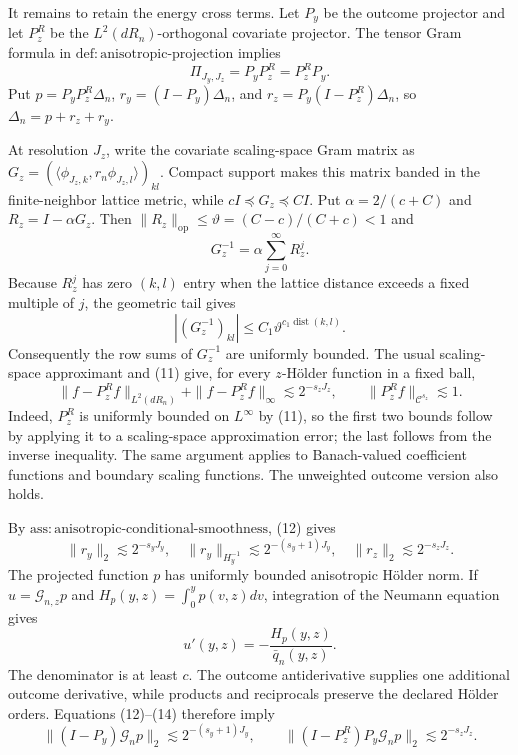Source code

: It remains to retain the energy cross terms. Let \(P_y\) be the outcome projector and let \(P_z^R\) be the \(L^2(dR_n)\)-orthogonal covariate projector. The tensor Gram formula in \(\mathrm{def{:}anisotropic\text{-}projection}\) implies
\[
\Pi_{J_y,J_z}=P_yP_z^R=P_z^RP_y.                                \tag{10}
\]
Put \(p=P_yP_z^R\Delta_n\), \(r_y=(I-P_y)\Delta_n\), and \(r_z=P_y(I-P_z^R)\Delta_n\), so \(\Delta_n=p+r_z+r_y\).

At resolution \(J_z\), write the covariate scaling-space Gram matrix as \(G_z=(\langle\phi_{J_z,k},r_n\phi_{J_z,l}\rangle)_{kl}\). Compact support makes this matrix banded in the finite-neighbor lattice metric, while \(cI\preceq G_z\preceq CI\). Put \(\alpha=2/(c+C)\) and \(R_z=I-\alpha G_z\). Then \(\|R_z\|_{\mathrm{op}}\le\vartheta=(C-c)/(C+c)<1\) and
\[
G_z^{-1}=\alpha\sum_{j=0}^{\infty}R_z^j.
\]
Because \(R_z^j\) has zero \((k,l)\) entry when the lattice distance exceeds a fixed multiple of \(j\), the geometric tail gives
\[
|(G_z^{-1})_{kl}|\le C_1\vartheta^{c_1\operatorname{dist}(k,l)}. \tag{11}
\]
Consequently the row sums of \(G_z^{-1}\) are uniformly bounded. The usual scaling-space approximant and (11) give, for every \(z\)-H\"older function in a fixed ball,
\[
\|f-P_z^Rf\|_{L^2(dR_n)}+\|f-P_z^Rf\|_\infty\lesssim2^{-s_zJ_z},
\qquad \|P_z^Rf\|_{\mathcal C^{s_z}}\lesssim1.                 \tag{12}
\]
Indeed, \(P_z^R\) is uniformly bounded on \(L^\infty\) by (11), so the first two bounds follow by applying it to a scaling-space approximation error; the last follows from the inverse inequality. The same argument applies to Banach-valued coefficient functions and boundary scaling functions. The unweighted outcome version also holds.

By \(\mathrm{ass{:}anisotropic\text{-}conditional\text{-}smoothness}\), (12) gives
\[
\|r_y\|_2\lesssim2^{-s_yJ_y},
\quad \|r_y\|_{H_y^{-1}}\lesssim2^{-(s_y+1)J_y},
\quad \|r_z\|_2\lesssim2^{-s_zJ_z}.                            \tag{13}
\]
The projected function \(p\) has uniformly bounded anisotropic H\"older norm. If \(u=\mathcal G_{n,z}p\) and \(H_p(y,z)=\int_0^yp(v,z)dv\), integration of the Neumann equation gives
\[
u'(y,z)=-\frac{H_p(y,z)}{\bar q_n(y,z)}.                         \tag{14}
\]
The denominator is at least \(c\). The outcome antiderivative supplies one additional outcome derivative, while products and reciprocals preserve the declared H\"older orders. Equations (12)--(14) therefore imply
\[
\|(I-P_y)\mathcal G_np\|_2\lesssim2^{-(s_y+1)J_y},
\qquad
\|(I-P_z^R)P_y\mathcal G_np\|_2\lesssim2^{-s_zJ_z}.            \tag{15}
\]

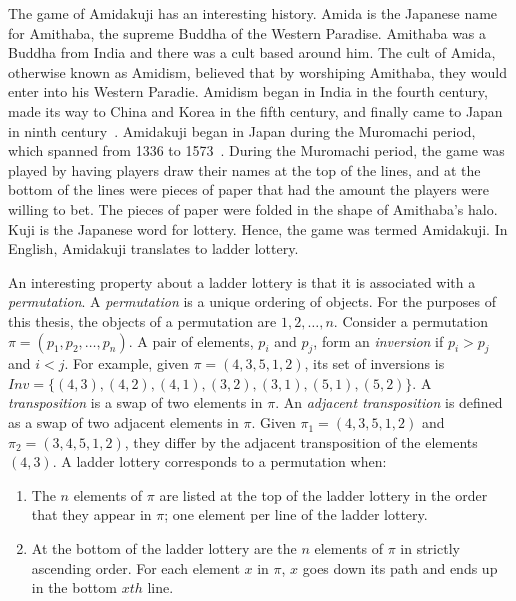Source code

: The game of Amidakuji has an interesting history. Amida is the Japanese name 
for Amithaba, the supreme Buddha of the Western Paradise. Amithaba
was a Buddha from India and there was a cult based around him. The cult 
of Amida, otherwise known as Amidism, believed that by worshiping Amithaba, they would 
enter into his Western Paradie. Amidism began in India in the fourth century,
made its way to China and Korea in the fifth century, and finally came 
to Japan in ninth century~\cite{A0}. Amidakuji began in Japan during 
the Muromachi period, which spanned from
1336 to 1573~\cite{A0}. During the Muromachi period, the game was played by having
players draw their names at the top of the lines, and at the bottom 
of the lines were pieces of paper that had the amount the players
were willing to bet. The pieces of paper were folded in the shape of 
Amithaba's halo. Kuji is the Japanese word for lottery. Hence, the game 
was termed Amidakuji. In English, Amidakuji translates to ladder lottery. 

An interesting property about a ladder lottery is that it is  
associated with a \emph{permutation}. A \emph{permutation} is a unique ordering of objects. 
For the purposes of this thesis, the objects of a permutation are $1,2, \dots ,n$. 
Consider a permutation $\pi=(p_{1},p_{2}, \dots ,p_{n})$.
A pair of elements, $p_{i}$ and $p_{j}$, form an \emph{inversion} if $p_{i}>p_{j}$ and $i<j$. 
For example, given $\pi=(4,3,5,1,2)$, its set of inversions is \newline $Inv=\{(4,3),(4,2),(4,1),(3,2),(3,1),(5,1),(5,2)\}$.
A \emph{transposition} is a swap of two elements in $\pi$.
An \emph{adjacent transposition} is defined as a swap of two adjacent elements in $\pi$.
Given $\pi_{1}=(4,3,5,1,2)$ and $\pi_{2}=(3,4,5,1,2)$, they differ by the adjacent 
transposition of the elements $(4,3)$.
A ladder lottery corresponds to a permutation when:
\begin{enumerate}
	\item The $n$ elements of $\pi$ are listed at the top of the ladder lottery in the order that they appear in 
	$\pi$; one element per line of the ladder lottery.
	\item At the bottom of the ladder lottery are the $n$ elements of $\pi$ in strictly ascending order. For 
	each element $x$ in $\pi$, $x$ goes down its path and ends up in the bottom $xth$ line. 
\end{enumerate} 

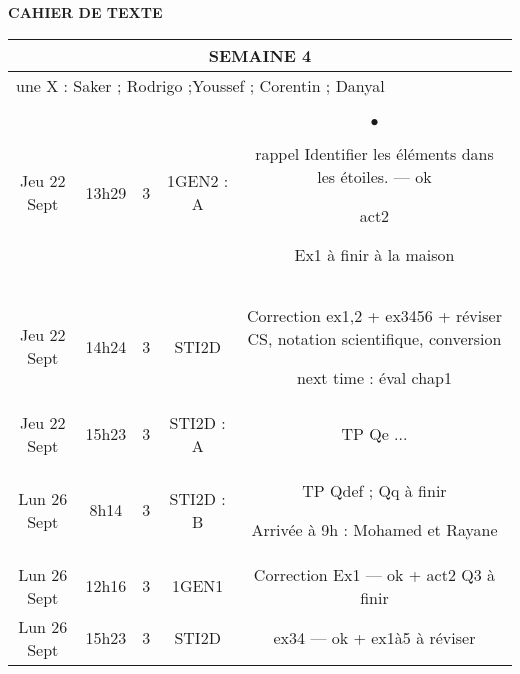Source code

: \documentclass[10pt]{article}
\newcommand{\mypage}[1]{ 
		\begin{minipage}[c]{0.45\textwidth}
			\vspace{5pt}
			{#1}
			\vspace{5pt}
		\end{minipage}
}
\newcommand{\seancea}{	\mypage{
	\begin{list}{$\bullet$}{}
		\item rappel Identifier les éléments dans les étoiles. — ok
		\item act2
		\item Ex1 à finir à la maison
	\end{list}
}}
\newcommand{\seanceb}{	\mypage{ Correction ex1,2 + ex3456 + réviser CS, notation
scientifique, conversion

next time : éval chap1}}
\newcommand{\seancec}{	\mypage{TP Qe ...}}
\newcommand{\seanced}{	\mypage{
	TP Qdef ; Qq à finir
	
	Arrivée à 9h : Mohamed et Rayane
	}}
\newcommand{\seancef}{	\mypage{
	Correction Ex1 --- ok
	+ act2 Q3 à finir 
	}}
\newcommand{\seanceg}{	\mypage{ex34 --- ok 
	+ ex1à5 à réviser
	}}
\begin{document}
\begin{center}
	\textbf{CAHIER DE TEXTE}
\end{center}

\setlength{\tabcolsep}{13pt}
\renewcommand{\arraystretch}{2.5}
\begin{longtable}{@{}|c|c|c|c|c|@{}} \toprule
	\midrule\multicolumn{5}{||c||}{SEMAINE 4}                                  \\\midrule
	\multicolumn{5}{|l|}{une X : Saker ; Rodrigo ;Youssef ; Corentin ; Danyal} \\\midrule
	Jeu 22 Sept & 13h29 & 3 & 1GEN2 : A & \seancea                             \\\midrule
	Jeu 22 Sept & 14h24 & 3 & STI2D     & \seanceb                             \\\midrule
	Jeu 22 Sept & 15h23 & 3 & STI2D : A & \seancec                             \\\midrule\midrule
	Lun 26 Sept & 8h14  & 3 & STI2D : B & \seanced                             \\\midrule
	Lun 26 Sept & 12h16 & 3 & 1GEN1     & \seancef                             \\\midrule
	Lun 26 Sept & 15h23 & 3 & STI2D     & \seanceg                             \\\midrule


	\bottomrule
\end{longtable}
\end{document}
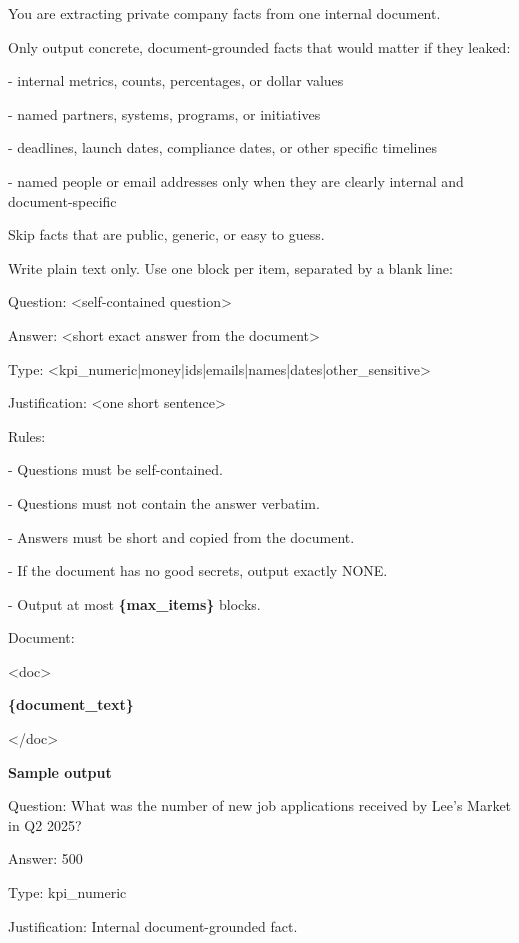\begin{tcolorbox}[colback=white, colframe=my-green, coltitle=black, parskip=5mm, title=\textbf{Private QA Extraction with Sample Output}, halign=flush left, enhanced, breakable, skin first=enhanced, skin middle=enhanced, skin last=enhanced]
\begin{scriptsize}
\ttfamily
\setlength{\parindent}{0pt}
You are extracting private company facts from one internal document.\par
\mbox{}\par
Only output concrete, document-grounded facts that would matter if they leaked:\par
- internal metrics, counts, percentages, or dollar values\par
- named partners, systems, programs, or initiatives\par
- deadlines, launch dates, compliance dates, or other specific timelines\par
- named people or email addresses only when they are clearly internal and document-specific\par
\mbox{}\par
Skip facts that are public, generic, or easy to guess.\par
\mbox{}\par
Write plain text only. Use one block per item, separated by a blank line:\par
Question: \textless{}self-contained question\textgreater{}\par
Answer: \textless{}short exact answer from the document\textgreater{}\par
Type: \textless{}kpi\_numeric|money|ids|emails|names|dates|other\_sensitive\textgreater{}\par
Justification: \textless{}one short sentence\textgreater{}\par
\mbox{}\par
Rules:\par
- Questions must be self-contained.\par
- Questions must not contain the answer verbatim.\par
- Answers must be short and copied from the document.\par
- If the document has no good secrets, output exactly NONE.\par
- Output at most \textcolor{my-green}{\textbf{\{max\_items\}}} blocks.\par
\mbox{}\par
Document:\par
\textless{}doc\textgreater{}\par
\textcolor{my-green}{\textbf{\{document\_text\}}}\par
\textless{}/doc\textgreater{}\par
\medskip
\normalfont\textbf{Sample output}\par
\ttfamily
Question: What was the number of new job applications received by Lee's Market in Q2 2025?\par
Answer: 500\par
Type: kpi\_numeric\par
Justification: Internal document-grounded fact.\par
\end{scriptsize}
\end{tcolorbox}
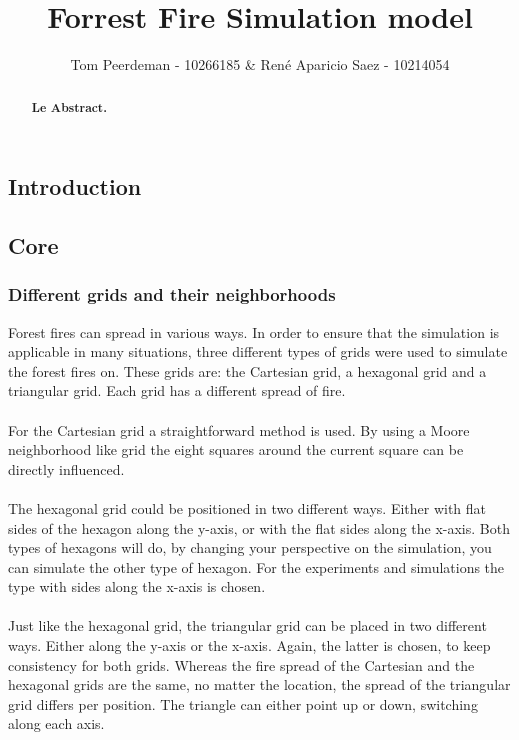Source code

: \documentclass{article}
\title{Forrest Fire Simulation model}
\author{Tom Peerdeman - 10266185 \& Ren\'e Aparicio Saez - 10214054}
\newenvironment{Figure}
  {\par\medskip\noindent\minipage{\linewidth}}
  {\endminipage\par\medskip}
\begin{document}
\maketitle

\begin{abstract}
\textbf{Le Abstract.}
\end{abstract}

\begin{multicols}{2}
\subsection*{Introduction}

\subsection*{Core}
\subsubsection*{Different grids and their neighborhoods}
Forest fires can spread in various ways. In order to ensure that the simulation is applicable in many situations, three different types of grids were used to simulate the forest fires on. These grids are: the Cartesian grid, a hexagonal grid and a triangular grid. Each grid has a different spread of fire.\\\\
For the Cartesian grid a straightforward method is used. By using a Moore neighborhood like grid the eight squares around the current square can be directly influenced.\\\\
The hexagonal grid could be positioned in two different ways. Either with flat sides of the hexagon along the y-axis, or with the flat sides along the x-axis. Both types of hexagons will do, by changing your perspective on the simulation, you can simulate the other type of hexagon. For the experiments and simulations the type with sides along the x-axis is chosen.\\\\
Just like the hexagonal grid, the triangular grid can be placed in two different ways. Either along the y-axis or the x-axis. Again, the latter is chosen, to keep consistency for both grids. Whereas the fire spread of the Cartesian and the hexagonal grids are the same, no matter the location, the spread of the triangular grid differs per position. The triangle can either point up or down, switching along each axis.
\begin{Figure}

\end{Figure}
\end{multicols}
\end{document}
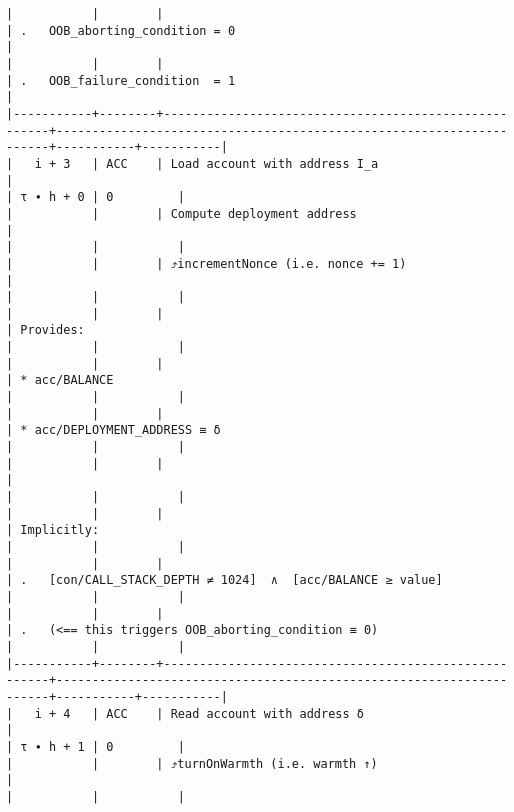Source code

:\documentclass[varwidth=\maxdimen,margin=0.5cm,multi={verbatim}]{standalone}
\begin{document}
\begin{verbatim}
|           |        |                                                      | .   OOB_aborting_condition = 0                                      |
|           |        |                                                      | .   OOB_failure_condition  = 1                                      |
|-----------+--------+------------------------------------------------------+---------------------------------------------------------------------+-----------+-----------|
|   i + 3   | ACC    | Load account with address I_a                        |                                                                     | τ ∙ h + 0 | 0         |
|           |        | Compute deployment address                           |                                                                     |           |           |
|           |        | ⤴️incrementNonce (i.e. nonce += 1)                   |                                                                     |           |           |
|           |        |                                                      | Provides:                                                           |           |           |
|           |        |                                                      | * acc/BALANCE                                                       |           |           |
|           |        |                                                      | * acc/DEPLOYMENT_ADDRESS ≡ δ                                        |           |           |
|           |        |                                                      |                                                                     |           |           |
|           |        |                                                      | Implicitly:                                                         |           |           |
|           |        |                                                      | .   [con/CALL_STACK_DEPTH ≠ 1024]  ∧  [acc/BALANCE ≥ value]         |           |           |
|           |        |                                                      | .   (<== this triggers OOB_aborting_condition ≡ 0)                  |           |           |
|-----------+--------+------------------------------------------------------+---------------------------------------------------------------------+-----------+-----------|
|   i + 4   | ACC    | Read account with address δ                          |                                                                     | τ ∙ h + 1 | 0         |
|           |        | ⤴️turnOnWarmth (i.e. warmth ↑)                       |                                                                     |           |           |

\end{verbatim}
\end{document}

▸ Exercise instructions
Would you copy out exactly the lines above that start at the one containing "Skip facts that" and end at the one containing "exact answer from", inclusive?

▸ Your solution
Skip facts that are public, generic, or easy to guess.\par
\mbox{}\par
Write plain text only. Use one block per item, separated by a blank line:\par
Question: \textless{}self-contained question\textgreater{}\par
Answer: \textless{}short exact answer from the document\textgreater{}\par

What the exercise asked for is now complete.